Narcissists lack whole object relations.
Whole object relations (WOR) is the capacity to see people in a stable, integrated, and realistic way as having both liked and disliked traits. If you do not have WOR, you cannot form an integrated picture and instead see yourself and other people as either all-good or all-bad.
In the case of people with narcissistic personality disorder, this means that there are only two basic categories:
Special = All-Good
Worthless = All-Bad
How does not having WOR affect memory?
There is too much interpersonal data for our senses and our brains to process all of it. As a result, each of us tends to automatically prioritize what is most important to us. We are likely to notice things that relate to our current desires, fears, past traumas, or unmet needs from the past that are still active in the present.
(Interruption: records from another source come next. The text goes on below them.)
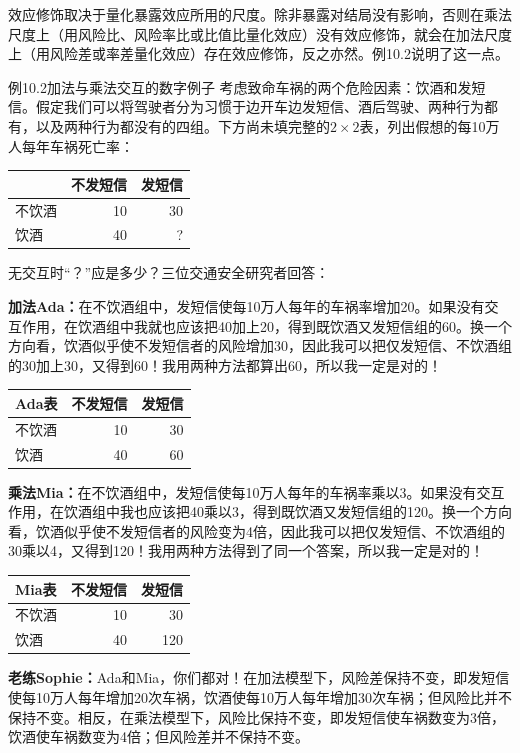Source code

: 效应修饰取决于量化暴露效应所用的尺度。除非暴露对结局没有影响，否则在乘法尺度上（用风险比、风险率比或比值比量化效应）没有效应修饰，就会在加法尺度上（用风险差或率差量化效应）存在效应修饰，反之亦然。例10.2说明了这一点。
\begin{bookbox}{例10.2\quad 加法与乘法交互的数字例子}
考虑致命车祸的两个危险因素：饮酒和发短信。假定我们可以将驾驶者分为习惯于边开车边发短信、酒后驾驶、两种行为都有，以及两种行为都没有的四组。下方尚未填完整的$2\times2$表，列出假想的每10万人每年车祸死亡率：
\begin{center}\begin{tabular}{lrr}\toprule&不发短信&发短信\\\midrule
不饮酒&10&30\\饮酒&40&?\\\bottomrule\end{tabular}\end{center}
无交互时“？”应是多少？三位交通安全研究者回答：

\textbf{加法Ada：}在不饮酒组中，发短信使每10万人每年的车祸率增加20。如果没有交互作用，在饮酒组中我就也应该把40加上20，得到既饮酒又发短信组的60。换一个方向看，饮酒似乎使不发短信者的风险增加30，因此我可以把仅发短信、不饮酒组的30加上30，又得到60！我用两种方法都算出60，所以我一定是对的！
\begin{center}\begin{tabular}{lrr}\toprule Ada表&不发短信&发短信\\\midrule
不饮酒&10&30\\饮酒&40&60\\\bottomrule\end{tabular}\end{center}
\textbf{乘法Mia：}在不饮酒组中，发短信使每10万人每年的车祸率乘以3。如果没有交互作用，在饮酒组中我也应该把40乘以3，得到既饮酒又发短信组的120。换一个方向看，饮酒似乎使不发短信者的风险变为4倍，因此我可以把仅发短信、不饮酒组的30乘以4，又得到120！我用两种方法得到了同一个答案，所以我一定是对的！
\begin{center}\begin{tabular}{lrr}\toprule Mia表&不发短信&发短信\\\midrule
不饮酒&10&30\\饮酒&40&120\\\bottomrule\end{tabular}\end{center}
\textbf{老练Sophie：}Ada和Mia，你们都对！在加法模型下，风险差保持不变，即发短信使每10万人每年增加20次车祸，饮酒使每10万人每年增加30次车祸；但风险比并不保持不变。相反，在乘法模型下，风险比保持不变，即发短信使车祸数变为3倍，饮酒使车祸数变为4倍；但风险差并不保持不变。


\end{bookbox}
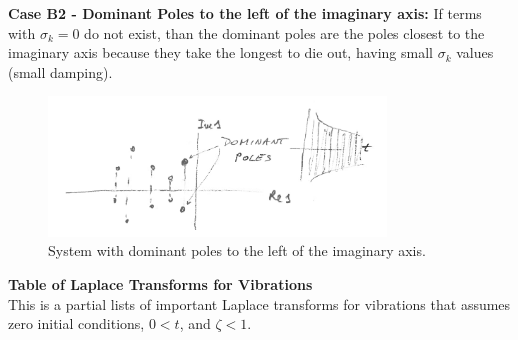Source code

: \documentclass[12pt,letter]{article}
\begin{document}
\noindent \textbf{Case B2 - Dominant Poles to the left of the imaginary axis:} If terms with $\sigma_k=0$ do not exist, than the dominant poles are the poles closest to the imaginary axis because they take the longest to die out, having small $\sigma_k$ values (small damping). 

\begin{figure}[H]
	\centering
	\includegraphics[width=0.8\textwidth]{../figures/dominant_poles_B2.png}
	\caption{System with dominant poles to the left of the imaginary axis.}
\end{figure}







































\pagestyle{empty}
\vspace{-25ex}
\begin{center}
{\large{}\textbf{Table of Laplace Transforms for Vibrations}} \\
\normalsize{} This is a partial lists of important Laplace transforms for vibrations that assumes \\ zero initial conditions, $0 < t$, and $\zeta < 1$.
\end{center}
\end{document}
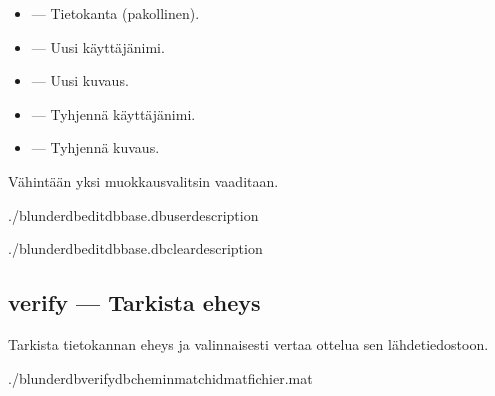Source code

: \documentclass[letterpaper,10pt,finnish]{sphinxmanual}
\begin{document}
\sphinxAtStartPar
{}
\begin{itemize}
\item {} 
\sphinxAtStartPar
{} — Tietokanta (pakollinen).

\item {} 
\sphinxAtStartPar
{} — Uusi käyttäjänimi.

\item {} 
\sphinxAtStartPar
{} — Uusi kuvaus.

\item {} 
\sphinxAtStartPar
{} — Tyhjennä käyttäjänimi.

\item {} 
\sphinxAtStartPar
{} — Tyhjennä kuvaus.

\end{itemize}

\sphinxAtStartPar
Vähintään yksi muokkausvalitsin vaaditaan.

\sphinxAtStartPar
{}

\begin{sphinxVerbatim}[commandchars=\\\{\}]
./blunderdbedit\PYGZhy{}\PYGZhy{}dbbase.db\PYGZhy{}\PYGZhy{}user\PYGZhy{}\PYGZhy{}description

./blunderdbedit\PYGZhy{}\PYGZhy{}dbbase.db\PYGZhy{}\PYGZhy{}clear\PYGZhy{}description
\end{sphinxVerbatim}


\subsection{verify — Tarkista eheys}
\label{\detokenize{cli:verify-verifier-l-integrite}}
\sphinxAtStartPar
Tarkista tietokannan eheys ja valinnaisesti vertaa ottelua sen lähdetiedostoon.

\begin{sphinxVerbatim}[commandchars=\\\{\}]
./blunderdbverify\PYGZhy{}\PYGZhy{}db\PYGZlt{}chemin\PYGZgt{}\PYG{o}{[}\PYGZhy{}\PYGZhy{}match\PYGZlt{}id\PYGZgt{}\PYG{o}{]}\PYG{o}{[}\PYGZhy{}\PYGZhy{}mat\PYGZlt{}fichier.mat\PYGZgt{}\PYG{o}{]}
\end{sphinxVerbatim}
\end{document}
This means that when narcissists see you as special (all-good), they are literally only noticing and remembering the things about you that fit this view. All other potential data that might challenge this view goes unnoticed including any past history that might contradict this impossibly lopsided view. Similarly, when they see you as worthless (all-bad), they only remember and notice the things that support this view of you.
You can think of this process as a form of unconscious confirmation bias: the tendency to only notice that which supports your current assumption and ignore any data (including memories or context) that would contradict your current assumption.
Narcissists lack object constancy.
Object constancy (OC) is the ability to maintain the big picture of your whole relationship, especially the good parts and good feelings towards someone, when you are angry, hurt, frustrated, or disappointed by the person. If you do not have whole object relations, you will not have object constancy either because OC depends on being able to see both sides of a person at once.